■ Exercise goal:
Each line of the records below that holds "clients" should be copied out.
* * * * * * * * *
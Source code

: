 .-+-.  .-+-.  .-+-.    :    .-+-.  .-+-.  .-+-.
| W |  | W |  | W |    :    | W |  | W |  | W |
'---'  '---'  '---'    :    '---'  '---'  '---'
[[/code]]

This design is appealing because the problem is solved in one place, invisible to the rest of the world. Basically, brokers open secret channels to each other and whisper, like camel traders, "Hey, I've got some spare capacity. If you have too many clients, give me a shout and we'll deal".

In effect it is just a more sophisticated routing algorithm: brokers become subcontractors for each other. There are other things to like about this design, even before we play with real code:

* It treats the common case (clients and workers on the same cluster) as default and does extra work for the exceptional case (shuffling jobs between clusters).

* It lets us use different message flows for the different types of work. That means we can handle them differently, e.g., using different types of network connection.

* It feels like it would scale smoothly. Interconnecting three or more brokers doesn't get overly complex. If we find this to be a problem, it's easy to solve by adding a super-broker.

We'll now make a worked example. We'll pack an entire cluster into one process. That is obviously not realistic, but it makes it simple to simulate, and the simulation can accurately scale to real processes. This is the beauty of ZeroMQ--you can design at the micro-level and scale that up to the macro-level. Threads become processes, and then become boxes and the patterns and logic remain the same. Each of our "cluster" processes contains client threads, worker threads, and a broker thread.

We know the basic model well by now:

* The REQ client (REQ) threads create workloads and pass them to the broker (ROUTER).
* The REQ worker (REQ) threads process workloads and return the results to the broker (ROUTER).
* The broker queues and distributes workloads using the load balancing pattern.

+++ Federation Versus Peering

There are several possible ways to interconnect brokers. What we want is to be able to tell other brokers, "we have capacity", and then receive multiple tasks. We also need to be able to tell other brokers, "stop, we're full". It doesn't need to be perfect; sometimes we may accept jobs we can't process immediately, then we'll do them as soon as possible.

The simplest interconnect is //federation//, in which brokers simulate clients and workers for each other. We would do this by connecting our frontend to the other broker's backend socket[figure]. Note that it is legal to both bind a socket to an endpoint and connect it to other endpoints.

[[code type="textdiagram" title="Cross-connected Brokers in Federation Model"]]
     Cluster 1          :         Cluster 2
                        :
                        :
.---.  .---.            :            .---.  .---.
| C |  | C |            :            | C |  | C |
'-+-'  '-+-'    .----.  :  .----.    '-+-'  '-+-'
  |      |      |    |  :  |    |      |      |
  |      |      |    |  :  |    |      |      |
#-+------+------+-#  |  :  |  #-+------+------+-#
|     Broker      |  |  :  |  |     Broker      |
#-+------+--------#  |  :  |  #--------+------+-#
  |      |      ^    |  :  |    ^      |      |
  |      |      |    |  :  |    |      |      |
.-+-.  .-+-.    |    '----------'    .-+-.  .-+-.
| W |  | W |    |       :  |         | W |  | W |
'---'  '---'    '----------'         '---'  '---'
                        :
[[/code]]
* * * * * * * * *
■ Answer section:
This design is appealing because the problem is solved in one place, invisible to the rest of the world. Basically, brokers open secret channels to each other and whisper, like camel traders, "Hey, I've got some spare capacity. If you have too many clients, give me a shout and we'll deal".
* It treats the common case (clients and workers on the same cluster) as default and does extra work for the exceptional case (shuffling jobs between clusters).
The simplest interconnect is //federation//, in which brokers simulate clients and workers for each other. We would do this by connecting our frontend to the other broker's backend socket[figure]. Note that it is legal to both bind a socket to an endpoint and connect it to other endpoints.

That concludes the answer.